Today, for my work-in-progress science-fiction novel, I’m researching the Fermi Paradox.

Before you ask: No, I’ve never seen a UFO, and I find the conspiracy theories about government cover-ups implausible.

I’m researching the Fermi Paradox because last night, while walking in the forest seeking inspiration, it occurred to me that: for every possible solution to the paradox, there is a corresponding proposition about human nature and/or the human condition.

In other words, every possible solution to the paradox is personal.

Consider:

1: “the aliens are deliberately not contacting us.” = “they don’t like us, we’re not good enough for them; there’s some reason why they’ve judged us unworthy to know them.”

2: “They’re too far away to contact us, or for us to detect them.” = “We will be alone forever.”

3. “It’s the nature of life to destroy itself before reaching its fullest potential.” = “We are by nature flawed and foolish.”

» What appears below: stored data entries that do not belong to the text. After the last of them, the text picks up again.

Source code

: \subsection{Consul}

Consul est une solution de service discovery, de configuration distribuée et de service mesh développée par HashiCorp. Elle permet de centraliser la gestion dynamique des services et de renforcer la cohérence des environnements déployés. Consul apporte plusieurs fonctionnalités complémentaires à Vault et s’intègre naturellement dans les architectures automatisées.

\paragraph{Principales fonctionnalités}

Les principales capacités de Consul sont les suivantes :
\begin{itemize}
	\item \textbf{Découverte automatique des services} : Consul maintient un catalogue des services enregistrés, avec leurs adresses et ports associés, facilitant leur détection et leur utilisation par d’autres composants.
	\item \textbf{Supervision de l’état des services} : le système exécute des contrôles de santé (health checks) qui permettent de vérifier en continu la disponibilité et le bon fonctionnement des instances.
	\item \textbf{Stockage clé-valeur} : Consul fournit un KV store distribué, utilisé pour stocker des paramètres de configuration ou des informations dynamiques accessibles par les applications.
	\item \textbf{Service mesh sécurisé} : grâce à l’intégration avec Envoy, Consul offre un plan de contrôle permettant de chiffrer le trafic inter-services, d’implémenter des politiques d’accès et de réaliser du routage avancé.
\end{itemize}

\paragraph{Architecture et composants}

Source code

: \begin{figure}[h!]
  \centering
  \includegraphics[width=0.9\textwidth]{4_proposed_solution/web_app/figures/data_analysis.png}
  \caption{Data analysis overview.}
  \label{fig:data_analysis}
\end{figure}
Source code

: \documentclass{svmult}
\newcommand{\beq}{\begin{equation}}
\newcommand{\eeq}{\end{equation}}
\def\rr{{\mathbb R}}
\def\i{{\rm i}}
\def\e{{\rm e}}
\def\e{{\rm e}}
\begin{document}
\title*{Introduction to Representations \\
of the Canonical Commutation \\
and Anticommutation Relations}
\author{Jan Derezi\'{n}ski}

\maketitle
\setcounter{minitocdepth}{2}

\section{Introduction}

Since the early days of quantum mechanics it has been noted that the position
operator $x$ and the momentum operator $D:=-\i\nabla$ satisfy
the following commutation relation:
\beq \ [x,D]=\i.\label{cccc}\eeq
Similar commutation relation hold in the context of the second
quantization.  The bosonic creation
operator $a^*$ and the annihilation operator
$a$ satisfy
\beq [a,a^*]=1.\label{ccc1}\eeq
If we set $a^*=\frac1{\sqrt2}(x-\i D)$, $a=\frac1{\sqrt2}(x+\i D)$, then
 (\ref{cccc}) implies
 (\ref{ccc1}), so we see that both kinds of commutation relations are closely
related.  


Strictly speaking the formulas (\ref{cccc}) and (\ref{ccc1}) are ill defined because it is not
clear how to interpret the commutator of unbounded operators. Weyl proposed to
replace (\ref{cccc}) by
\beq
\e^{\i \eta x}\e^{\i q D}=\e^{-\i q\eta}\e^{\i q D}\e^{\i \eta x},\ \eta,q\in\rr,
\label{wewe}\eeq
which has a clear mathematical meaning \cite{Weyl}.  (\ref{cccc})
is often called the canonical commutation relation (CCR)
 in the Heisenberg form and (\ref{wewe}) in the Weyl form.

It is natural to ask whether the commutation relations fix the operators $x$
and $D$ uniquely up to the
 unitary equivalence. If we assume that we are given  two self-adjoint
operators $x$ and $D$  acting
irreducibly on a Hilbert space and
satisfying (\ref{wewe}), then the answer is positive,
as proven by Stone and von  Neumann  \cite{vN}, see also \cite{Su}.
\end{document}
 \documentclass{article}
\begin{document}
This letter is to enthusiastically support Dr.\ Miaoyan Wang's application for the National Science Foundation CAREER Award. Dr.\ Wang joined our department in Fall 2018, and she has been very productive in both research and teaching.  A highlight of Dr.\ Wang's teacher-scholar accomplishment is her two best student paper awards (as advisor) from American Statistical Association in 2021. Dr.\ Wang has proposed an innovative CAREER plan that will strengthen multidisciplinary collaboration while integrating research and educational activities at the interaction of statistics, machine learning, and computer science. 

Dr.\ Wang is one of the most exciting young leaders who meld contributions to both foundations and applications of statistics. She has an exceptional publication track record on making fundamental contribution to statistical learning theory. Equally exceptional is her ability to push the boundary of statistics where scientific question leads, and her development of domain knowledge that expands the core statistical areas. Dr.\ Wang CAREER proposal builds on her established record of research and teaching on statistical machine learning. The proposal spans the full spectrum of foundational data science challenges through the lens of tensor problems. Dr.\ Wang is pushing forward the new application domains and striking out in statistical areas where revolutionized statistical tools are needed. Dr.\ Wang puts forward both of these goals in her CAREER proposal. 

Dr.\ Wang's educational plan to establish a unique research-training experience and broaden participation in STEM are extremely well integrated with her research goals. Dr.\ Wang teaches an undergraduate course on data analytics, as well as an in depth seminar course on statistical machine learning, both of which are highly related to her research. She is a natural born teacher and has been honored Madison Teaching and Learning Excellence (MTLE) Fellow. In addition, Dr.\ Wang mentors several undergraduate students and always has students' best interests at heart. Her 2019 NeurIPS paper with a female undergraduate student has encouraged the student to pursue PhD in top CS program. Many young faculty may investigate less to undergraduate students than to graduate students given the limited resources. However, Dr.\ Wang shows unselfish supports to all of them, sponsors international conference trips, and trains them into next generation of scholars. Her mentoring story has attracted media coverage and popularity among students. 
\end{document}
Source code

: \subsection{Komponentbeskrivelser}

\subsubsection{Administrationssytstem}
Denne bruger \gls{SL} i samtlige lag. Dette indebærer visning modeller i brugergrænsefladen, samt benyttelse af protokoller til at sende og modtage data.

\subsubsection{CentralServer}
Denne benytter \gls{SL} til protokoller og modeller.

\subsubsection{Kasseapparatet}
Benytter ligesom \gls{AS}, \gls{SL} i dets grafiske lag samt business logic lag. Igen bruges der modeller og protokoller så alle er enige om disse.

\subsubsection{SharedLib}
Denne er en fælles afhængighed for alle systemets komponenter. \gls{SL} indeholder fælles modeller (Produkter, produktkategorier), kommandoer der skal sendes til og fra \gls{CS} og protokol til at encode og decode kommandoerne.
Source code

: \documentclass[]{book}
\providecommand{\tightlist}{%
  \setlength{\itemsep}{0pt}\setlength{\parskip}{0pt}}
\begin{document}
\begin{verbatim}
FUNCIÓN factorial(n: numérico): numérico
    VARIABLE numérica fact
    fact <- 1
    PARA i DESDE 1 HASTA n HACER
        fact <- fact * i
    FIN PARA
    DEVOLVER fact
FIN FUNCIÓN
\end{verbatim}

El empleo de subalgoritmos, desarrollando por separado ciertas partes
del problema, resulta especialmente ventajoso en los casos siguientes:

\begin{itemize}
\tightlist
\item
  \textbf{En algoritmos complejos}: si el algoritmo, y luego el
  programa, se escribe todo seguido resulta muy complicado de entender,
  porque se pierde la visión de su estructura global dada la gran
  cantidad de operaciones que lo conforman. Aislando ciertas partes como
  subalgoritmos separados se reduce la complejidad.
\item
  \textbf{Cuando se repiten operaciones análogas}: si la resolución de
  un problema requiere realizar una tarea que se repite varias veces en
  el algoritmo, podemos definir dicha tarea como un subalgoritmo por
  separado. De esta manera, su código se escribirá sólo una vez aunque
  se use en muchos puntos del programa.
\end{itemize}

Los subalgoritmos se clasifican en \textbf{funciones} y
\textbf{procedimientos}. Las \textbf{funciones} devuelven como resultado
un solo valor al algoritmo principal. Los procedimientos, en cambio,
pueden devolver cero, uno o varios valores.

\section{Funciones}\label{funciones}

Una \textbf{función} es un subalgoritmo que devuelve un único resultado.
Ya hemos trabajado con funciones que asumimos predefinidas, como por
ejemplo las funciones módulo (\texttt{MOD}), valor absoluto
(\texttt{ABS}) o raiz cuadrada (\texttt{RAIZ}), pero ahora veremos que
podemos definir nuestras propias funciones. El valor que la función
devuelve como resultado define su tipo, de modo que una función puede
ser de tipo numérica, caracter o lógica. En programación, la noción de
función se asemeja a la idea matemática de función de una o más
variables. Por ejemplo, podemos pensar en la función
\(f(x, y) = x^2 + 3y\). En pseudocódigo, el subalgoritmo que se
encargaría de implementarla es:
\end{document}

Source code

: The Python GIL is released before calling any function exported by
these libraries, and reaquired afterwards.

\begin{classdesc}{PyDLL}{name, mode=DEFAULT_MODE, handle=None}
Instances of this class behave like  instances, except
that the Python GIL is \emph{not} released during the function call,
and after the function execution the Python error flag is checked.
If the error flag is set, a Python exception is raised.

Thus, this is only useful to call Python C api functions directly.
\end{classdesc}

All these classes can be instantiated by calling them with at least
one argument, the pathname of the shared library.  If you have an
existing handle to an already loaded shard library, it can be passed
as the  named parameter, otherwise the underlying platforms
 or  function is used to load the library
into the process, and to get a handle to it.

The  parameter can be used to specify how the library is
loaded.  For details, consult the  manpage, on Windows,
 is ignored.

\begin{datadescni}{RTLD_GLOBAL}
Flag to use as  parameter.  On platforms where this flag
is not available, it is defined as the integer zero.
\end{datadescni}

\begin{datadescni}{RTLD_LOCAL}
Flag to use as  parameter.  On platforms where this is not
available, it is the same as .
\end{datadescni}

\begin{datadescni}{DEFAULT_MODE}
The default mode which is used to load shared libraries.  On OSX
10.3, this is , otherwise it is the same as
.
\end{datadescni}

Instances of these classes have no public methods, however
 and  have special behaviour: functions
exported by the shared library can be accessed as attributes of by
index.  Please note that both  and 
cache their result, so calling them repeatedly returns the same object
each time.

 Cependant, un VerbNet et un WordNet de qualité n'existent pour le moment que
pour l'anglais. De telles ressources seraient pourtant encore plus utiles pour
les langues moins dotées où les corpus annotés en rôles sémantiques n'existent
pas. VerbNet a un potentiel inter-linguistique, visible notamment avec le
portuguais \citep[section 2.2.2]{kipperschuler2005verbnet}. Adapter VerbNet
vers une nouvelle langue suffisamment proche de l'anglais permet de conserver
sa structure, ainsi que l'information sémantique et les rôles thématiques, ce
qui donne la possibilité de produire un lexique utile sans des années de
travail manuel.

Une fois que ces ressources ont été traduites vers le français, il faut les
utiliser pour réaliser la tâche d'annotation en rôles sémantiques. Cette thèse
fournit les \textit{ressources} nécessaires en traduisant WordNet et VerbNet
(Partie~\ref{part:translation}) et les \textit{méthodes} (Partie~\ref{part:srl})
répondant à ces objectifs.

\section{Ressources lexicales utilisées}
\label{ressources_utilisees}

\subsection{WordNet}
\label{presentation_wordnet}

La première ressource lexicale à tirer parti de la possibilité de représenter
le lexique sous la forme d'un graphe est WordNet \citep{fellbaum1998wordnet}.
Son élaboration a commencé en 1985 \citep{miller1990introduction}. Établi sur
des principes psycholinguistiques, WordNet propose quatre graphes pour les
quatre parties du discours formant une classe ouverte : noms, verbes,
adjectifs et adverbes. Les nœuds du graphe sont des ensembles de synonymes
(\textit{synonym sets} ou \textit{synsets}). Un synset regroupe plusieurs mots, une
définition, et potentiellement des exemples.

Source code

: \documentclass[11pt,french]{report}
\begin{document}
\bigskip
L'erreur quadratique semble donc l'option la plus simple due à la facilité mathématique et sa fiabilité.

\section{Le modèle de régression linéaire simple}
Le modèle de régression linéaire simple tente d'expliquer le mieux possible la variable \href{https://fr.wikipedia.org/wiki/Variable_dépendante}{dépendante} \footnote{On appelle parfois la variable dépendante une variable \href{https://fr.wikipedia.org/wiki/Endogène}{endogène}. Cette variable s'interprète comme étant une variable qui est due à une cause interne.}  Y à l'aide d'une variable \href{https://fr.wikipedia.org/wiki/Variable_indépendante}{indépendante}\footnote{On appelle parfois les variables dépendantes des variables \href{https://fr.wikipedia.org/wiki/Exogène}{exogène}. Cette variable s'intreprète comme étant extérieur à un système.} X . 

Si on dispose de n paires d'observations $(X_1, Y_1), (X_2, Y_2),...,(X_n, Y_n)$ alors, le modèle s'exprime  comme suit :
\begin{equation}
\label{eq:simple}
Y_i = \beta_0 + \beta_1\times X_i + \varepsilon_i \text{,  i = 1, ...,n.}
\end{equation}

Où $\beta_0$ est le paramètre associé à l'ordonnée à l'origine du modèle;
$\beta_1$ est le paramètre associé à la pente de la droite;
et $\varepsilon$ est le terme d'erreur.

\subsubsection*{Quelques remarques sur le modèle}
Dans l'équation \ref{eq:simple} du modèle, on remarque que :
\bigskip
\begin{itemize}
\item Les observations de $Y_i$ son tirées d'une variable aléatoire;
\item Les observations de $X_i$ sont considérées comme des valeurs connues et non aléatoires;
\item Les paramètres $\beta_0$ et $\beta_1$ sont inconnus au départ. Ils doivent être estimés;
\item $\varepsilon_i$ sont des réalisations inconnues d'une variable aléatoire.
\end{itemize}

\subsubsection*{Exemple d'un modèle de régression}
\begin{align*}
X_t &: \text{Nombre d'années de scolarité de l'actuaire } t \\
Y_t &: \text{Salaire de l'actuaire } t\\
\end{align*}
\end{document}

4. “They failed to overcome an extraordinary civilizational or evolutionary obstacle, and so never developed to a level where they could contact us, or we could detect them.” (ie. ‘great filter’ hypothesis) = “Our biggest challenges as a species and/or as a civilization are yet to come. We, too, might fail to overcome the same obstacles.”

5. “They’re all hiding from each other.” (ie. the ‘dark forest’ hypothesis) = “We are by nature violent and paranoid.”

6. “They’re here, but the government keeps them secret.” = “My government thinks that I’m untrustworthy and stupid, or prone to panic, or that for some other reason I don’t deserve to know the truth.”

7. “They’re here, but they reveal themselves to very few people, perhaps according to a first-contact plan.” = “If I am not among those who get to see them, then I am unworthy, unimportant, undeserving, or for some other reason there’s nothing special about me.”

8. “They’re not contacting us because they wish to ‘contain’ us, to prevent our wars from spilling out into space.” = “We are a violent, war-like, and dangerous species.”

9. “There are no aliens.” = “The massive responsibility to craft or to discover the meaning of life falls to us, and us alone.”

Notice the tragic character of each of these propositions; tragic in the sense that they provide no validation, no reason for us to feel good about ourselves. Some even provide a footing for a kind of grim pseudo-intellectual misanthropy: the modern version of Original Sin.

And to tie a ribbon on it: if tomorrow the aliens revealed themselves to all humanity, the search for meaning would only get more complicated, and not simpler. We would have a new immensity of ‘the other’ to face, and we’d have to invent whole new ways to configure ourselves and respond.

So! This weekend is the first in around six weeks in which I will have no visitors. Perfect for a hike to the lake, and for cooking a nice dinner for myself, and for fitting these thoughts into the theme of the novel – and for finding a way to turn that tragedy into something beautiful. As I think we all must do.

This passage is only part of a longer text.